“I just started this painting of (a) beautiful girl as usual, because I love to show the beautiful sides of my people, my culture and our beautiful kids over there,” she mentioned. “I started sketching and just painting, and colored the eyes. After a couple days … they took over Kabul and I had such pain in my heart.”
Rahmani and her household got here to America 4 years in the past on Special Immigrant Visas (SIVs). Her father was working for an American firm. Now Rahmani goes to civil engineering college within the US, and enjoys artwork as a pastime.
Prior to transferring, Rahmani had additionally been taking civil engineering courses in Afghanistan’s capital, Kabul, the place she lived most of her life.”I’m really sorry for my college, and the girls that were working with me over there,” she mentioned. “They’re really frustrated and really in a bad situation. They don’t know what’s going to happen to their future.”
Rahmani mentioned lots of the younger ladies she went to varsity with had been working in places of work however are actually unemployed and struggling. They have instructed her they can not put on what they need and have to be escorted by a person when leaving their properties.
As Rahmani glanced at her portray, her voice was stuffed with emotion.

Sara Rahmani’s picture represents her homeland’s fall to the Taliban. Credit: sara_official_artgallery/Instagram
In the underside left of the portray she integrated the colours of Afghanistan’s nationwide flag. Two ladies are pictured carrying conventional gown, with braids and jewellery displaying the nation’s wealthy tradition, Rahmani mentioned. One is performing a conventional dance that Afghans usually carry out at particular occasions akin to weddings, whereas the opposite is writing “peace” in Farsi, utilizing the black a part of the Afghan flag as a blackboard.
Rahmani then pointed to the lady within the heart of the picture.
“This is the portrait of the girl that I started, and it really turned sad,” she mentioned. “You see the good side, when she has a splinter of light — it’s all about the good side of my Afghanistan before the Taliban took over our country. She’s a happy girl and she has dirty hands from playing with other kids.”
Pointing to the yellow flower on the prime, Rahmani mentioned: “And this is a beautiful flower that she’s getting from her grandpa.” The scarf on the lady’s head is inexperienced — the colour of peace, pleasure and happiness for Afghans, she defined. “It’s a blue sky full of peace, sunny days, happiness and the birds flying instead of army airplanes.”

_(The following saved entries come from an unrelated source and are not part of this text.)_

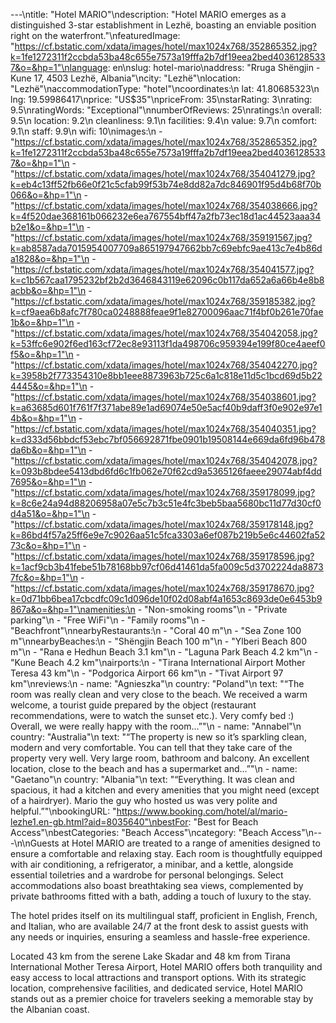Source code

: ---\ntitle: "Hotel MARIO"\ndescription: "Hotel MARIO emerges as a distinguished 3-star establishment in Lezhë, boasting an enviable position right on the waterfront."\nfeaturedImage: "https://cf.bstatic.com/xdata/images/hotel/max1024x768/352865352.jpg?k=1fe1272311f2ccbda53ba48c655e7573a19fffa2b7df19eea2bed40361285337&o=&hp=1"\nlanguage: en\nslug: hotel-mario\naddress: "Rruga Shëngjin - Kune 17, 4503 Lezhë, Albania"\ncity: "Lezhë"\nlocation: "Lezhë"\naccommodationType: "hotel"\ncoordinates:\n  lat: 41.80685323\n  lng: 19.59986417\nprice: "US$35"\npriceFrom: 35\nstarRating: 3\nrating: 9.5\nratingWords: "Exceptional"\nnumberOfReviews: 25\nratings:\n  overall: 9.5\n  location: 9.2\n  cleanliness: 9.1\n  facilities: 9.4\n  value: 9.7\n  comfort: 9.1\n  staff: 9.9\n  wifi: 10\nimages:\n  - "https://cf.bstatic.com/xdata/images/hotel/max1024x768/352865352.jpg?k=1fe1272311f2ccbda53ba48c655e7573a19fffa2b7df19eea2bed40361285337&o=&hp=1"\n  - "https://cf.bstatic.com/xdata/images/hotel/max1024x768/354041279.jpg?k=eb4c13ff52fb66e0f21c5cfab99f53b74e8dd82a7dc846901f95d4b68f70b066&o=&hp=1"\n  - "https://cf.bstatic.com/xdata/images/hotel/max1024x768/354038666.jpg?k=4f520dae368161b066232e6ea767554bff47a2fb73ec18d1ac44523aaa34b2e1&o=&hp=1"\n  - "https://cf.bstatic.com/xdata/images/hotel/max1024x768/359191567.jpg?k=ab8587ada7015954007709a865197947662bb7c69ebfc9ae413c7e4b86da1828&o=&hp=1"\n  - "https://cf.bstatic.com/xdata/images/hotel/max1024x768/354041577.jpg?k=c1b567caa1795232bf2b2d3646843119e62096c0b117da652a6a66b4e8b8acbb&o=&hp=1"\n  - "https://cf.bstatic.com/xdata/images/hotel/max1024x768/359185382.jpg?k=cf9aea6b8afc7f780ca0248888feae9f1e82700096aac71f4bf0b261e70fae1b&o=&hp=1"\n  - "https://cf.bstatic.com/xdata/images/hotel/max1024x768/354042058.jpg?k=53ffc6e902f6ed163cf72ec8e93113f1da498706c959394e199f80ce4aeef0f5&o=&hp=1"\n  - "https://cf.bstatic.com/xdata/images/hotel/max1024x768/354042270.jpg?k=3958b2f773354310e8bb1eee8873963b725c6a1c818e11d5c1bcd69d5b224445&o=&hp=1"\n  - "https://cf.bstatic.com/xdata/images/hotel/max1024x768/354038601.jpg?k=a63685d601f761f7f371abe89e1ad69074e50e5acf40b9daff3f0e902e97e14b&o=&hp=1"\n  - "https://cf.bstatic.com/xdata/images/hotel/max1024x768/354040351.jpg?k=d333d56bbdcf53ebc7bf056692871fbe0901b19508144e669da6fd96b478da6b&o=&hp=1"\n  - "https://cf.bstatic.com/xdata/images/hotel/max1024x768/354042078.jpg?k=093b8bdee5413dbd6fd6c1fb062e70f62cd9a5365126faeee29074abf4dd7695&o=&hp=1"\n  - "https://cf.bstatic.com/xdata/images/hotel/max1024x768/359178099.jpg?k=8c6e24a94d88206958a07e5c7b3c51e4fc3beb5baa5680bc11d77d30cf0d4a51&o=&hp=1"\n  - "https://cf.bstatic.com/xdata/images/hotel/max1024x768/359178148.jpg?k=86bd4f57a25ff6e9e7c9026aa51c5fca3303a6ef087b219b5e6c44602fa5273c&o=&hp=1"\n  - "https://cf.bstatic.com/xdata/images/hotel/max1024x768/359178596.jpg?k=1acf9cb3b41febe51b78168bb97cf06d41461da5fa009c5d3702224da88737fc&o=&hp=1"\n  - "https://cf.bstatic.com/xdata/images/hotel/max1024x768/359178670.jpg?k=0d71bb6bea17cbcdfc09c1d096de10f02d08abf4a1653c8693de0e6453b9867a&o=&hp=1"\namenities:\n  - "Non-smoking rooms"\n  - "Private parking"\n  - "Free WiFi"\n  - "Family rooms"\n  - "Beachfront"\nnearbyRestaurants:\n  - "Coral 40 m"\n  - "Sea Zone 100 m"\nnearbyBeaches:\n  - "Shëngjin Beach 100 m"\n  - "Ylberi Beach 800 m"\n  - "Rana e Hedhun Beach 3.1 km"\n  - "Laguna Park Beach 4.2 km"\n  - "Kune Beach 4.2 km"\nairports:\n  - "Tirana International Airport Mother Teresa 43 km"\n  - "Podgorica Airport 66 km"\n  - "Tivat Airport 97 km"\nreviews:\n  - name: "Agnieszka"\n    country: "Poland"\n    text: "“The room was really clean and very close to the beach. We received a warm welcome, a tourist guide prepared by the object (restaurant recommendations, were to watch the sunset etc.). Very comfy bed :) Overall, we were really happy with the room...”"\n  - name: "Annabel"\n    country: "Australia"\n    text: "“The property is new so it’s sparkling clean, modern and very comfortable. You can tell that they take care of the property very well. Very large room, bathroom and balcony. An excellent location, close to the beach and has a supermarket and...”"\n  - name: "Gaetano"\n    country: "Albania"\n    text: "“Everything. It was clean and spacious, it had a kitchen and every amenities that you might need (except of a hairdryer). Mario the guy who hosted us was very polite and helpful.”"\nbookingURL: "https://www.booking.com/hotel/al/mario-lezhe1.en-gb.html?aid=8035640"\nbestFor: "Best for Beach Access"\nbestCategories: "Beach Access"\ncategory: "Beach Access"\n---\n\nGuests at Hotel MARIO are treated to a range of amenities designed to ensure a comfortable and relaxing stay. Each room is thoughtfully equipped with air conditioning, a refrigerator, a minibar, and a kettle, alongside essential toiletries and a wardrobe for personal belongings. Select accommodations also boast breathtaking sea views, complemented by private bathrooms fitted with a bath, adding a touch of luxury to the stay.

The hotel prides itself on its multilingual staff, proficient in English, French, and Italian, who are available 24/7 at the front desk to assist guests with any needs or inquiries, ensuring a seamless and hassle-free experience.

Located 43 km from the serene Lake Skadar and 48 km from Tirana International Mother Teresa Airport, Hotel MARIO offers both tranquility and easy access to local attractions and transport options. With its strategic location, comprehensive facilities, and dedicated service, Hotel MARIO stands out as a premier choice for travelers seeking a memorable stay by the Albanian coast.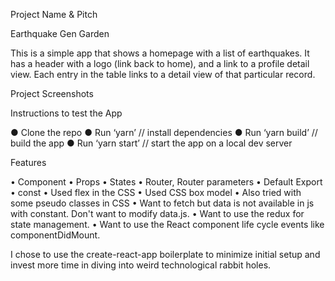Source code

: Project Name & Pitch

Earthquake Gen Garden

This is a simple app that shows a homepage with a list of earthquakes. It has a header with a logo (link back to home), and a link to a profile detail view. Each entry in the table links to a detail view of that particular record.

Project Screenshots

Instructions to test the App

●	Clone the repo
●	Run ‘yarn’ // install dependencies
●	Run ‘yarn build’ // build the app
●	Run ‘yarn start’ // start the app on a local dev server

Features

•	Component 
•	Props 
•	States 
•	Router, Router parameters 
•	Default Export
•	const 
•	Used flex in the CSS 
•	Used CSS box model
•	Also tried with some pseudo classes in CSS
•	Want to fetch but data is not available in js with constant. Don't want to modify data.js.
•	Want to use the redux for state management.
•	Want to use the React component life cycle events like componentDidMount.

I chose to use the create-react-app boilerplate to minimize initial setup and invest more time in diving into weird technological rabbit holes. 

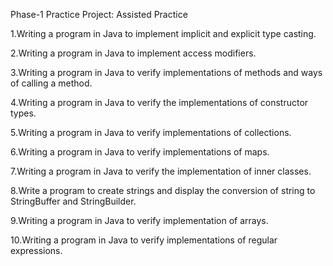 Phase-1 Practice Project: Assisted Practice

1.Writing a program in Java to implement implicit and explicit type casting.

2.Writing a program in Java to implement access modifiers.

3.Writing a program in Java to verify implementations of methods and ways of calling a method.  

4.Writing a program in Java to verify the implementations of constructor types.

5.Writing a program in Java to verify implementations of collections.

6.Writing a program in Java to verify implementations of maps.

7.Writing a program in Java to verify the implementation of inner classes.

8.Write a program to create strings and display the conversion of string to StringBuffer and StringBuilder.

9.Writing a program in Java to verify implementation of arrays.

10.Writing a program in Java to verify implementations of regular expressions.
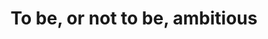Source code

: ---
layout:       post
title:        To be, or not to be, ambitious
url:          "/posts/ambition.html"
canonical_url: "/posts/ambition.html"
redirect_to: /posts/ambition.html
---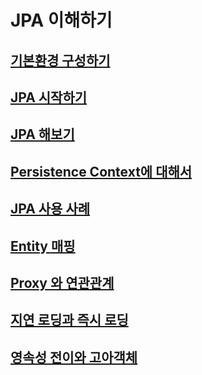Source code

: # **JPA 이해하기** 

## **[기본환경 구성하기](https://github.com/keepinmindsh/tech-course/blob/main/jpa/environment/README.md)**

## **[JPA 시작하기](https://github.com/keepinmindsh/tech-course/blob/main/jpa/start/README.md)**

## **[JPA 해보기](https://github.com/keepinmindsh/tech-course/blob/main/jpa/getstarted/README.md)**

## **[Persistence Context에 대해서](https://github.com/keepinmindsh/tech-course/blob/main/jpa/persistences_context/README.md)**

## **[JPA 사용 사례](https://github.com/keepinmindsh/tech-course/blob/main/jpa/method/README.md)**

## **[Entity 매핑](https://github.com/keepinmindsh/tech-course/tree/main/jpa/entity_mapping)**

## **[Proxy 와 연관관계](https://github.com/keepinmindsh/tech-course/tree/main/jpa/proxy)**

## **[지연 로딩과 즉시 로딩](https://github.com/keepinmindsh/tech-course/tree/main/jpa/lazy)**

## **[영속성 전이와 고아객체](https://github.com/keepinmindsh/tech-course/tree/main/jpa/cascade)**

Looking up from her photos, she mentioned: “To be in America, I feel better here. But at the same time it’s not your country. You feel strange. Your language is different, your culture. Everything is different, even if you have peace of mind financially … something is missing in your heart — that is your homeland. Nothing can replace that.”
Tears shaped and commenced trickling down Rahmani’s cheeks. “I want the world to know that … there are innocent people who are getting killed. They lose mothers, they lose kids … when is this going to end?”
Rahmani mentioned she now thinks of her household and mates who stay within the nation. “All these ten days, I lost count, we’re just focusing to get our families out of Afghanistan. It’s horrible over there.”